YOUR GOAL:
Go through the records and set each one down exactly, skipping any picture.

DATA TO EXAMINE:
• • • •

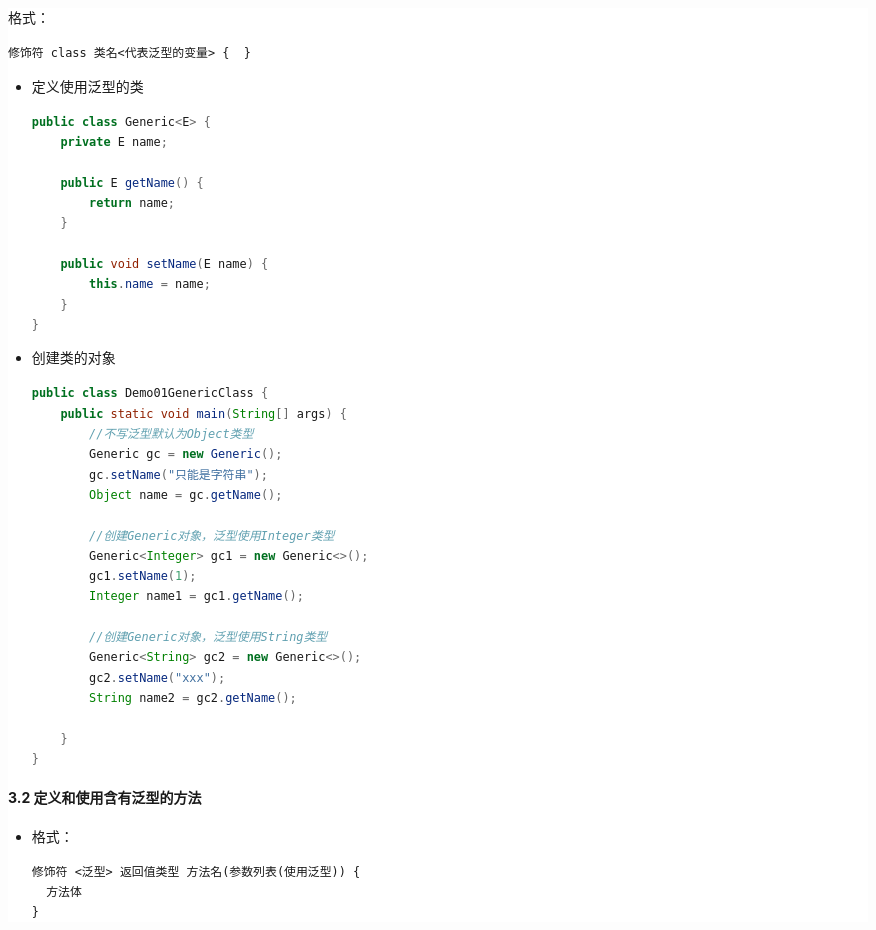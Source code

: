 格式：

```
修饰符 class 类名<代表泛型的变量> {  }
```

- 定义使用泛型的类

  ```Java
  public class Generic<E> {
      private E name;
  
      public E getName() {
          return name;
      }
  
      public void setName(E name) {
          this.name = name;
      }
  }
  ```

- 创建类的对象

  ```Java
  public class Demo01GenericClass {
      public static void main(String[] args) {
          //不写泛型默认为Object类型
          Generic gc = new Generic();
          gc.setName("只能是字符串");
          Object name = gc.getName();
  
          //创建Generic对象，泛型使用Integer类型
          Generic<Integer> gc1 = new Generic<>();
          gc1.setName(1);
          Integer name1 = gc1.getName();
  
          //创建Generic对象，泛型使用String类型
          Generic<String> gc2 = new Generic<>();
          gc2.setName("xxx");
          String name2 = gc2.getName();
  
      }
  }
  ```

#### 3.2 定义和使用含有泛型的方法

- 格式：

  ```
  修饰符 <泛型> 返回值类型 方法名(参数列表(使用泛型)) {
  	方法体
  }
  ```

• • • •

RESULT FOR THIS TASK:
Source code

: 格式：

```
修饰符 class 类名<代表泛型的变量> {  }
```

- 定义使用泛型的类

  ```Java
  public class Generic<E> {
      private E name;
  
      public E getName() {
          return name;
      }
  
      public void setName(E name) {
          this.name = name;
      }
  }
  ```

- 创建类的对象

  ```Java
  public class Demo01GenericClass {
      public static void main(String[] args) {
          //不写泛型默认为Object类型
          Generic gc = new Generic();
          gc.setName("只能是字符串");
          Object name = gc.getName();
  
          //创建Generic对象，泛型使用Integer类型
          Generic<Integer> gc1 = new Generic<>();
          gc1.setName(1);
          Integer name1 = gc1.getName();
  
          //创建Generic对象，泛型使用String类型
          Generic<String> gc2 = new Generic<>();
          gc2.setName("xxx");
          String name2 = gc2.getName();
  
      }
  }
  ```

#### 3.2 定义和使用含有泛型的方法

- 格式：

  ```
  修饰符 <泛型> 返回值类型 方法名(参数列表(使用泛型)) {
  	方法体
  }
  ```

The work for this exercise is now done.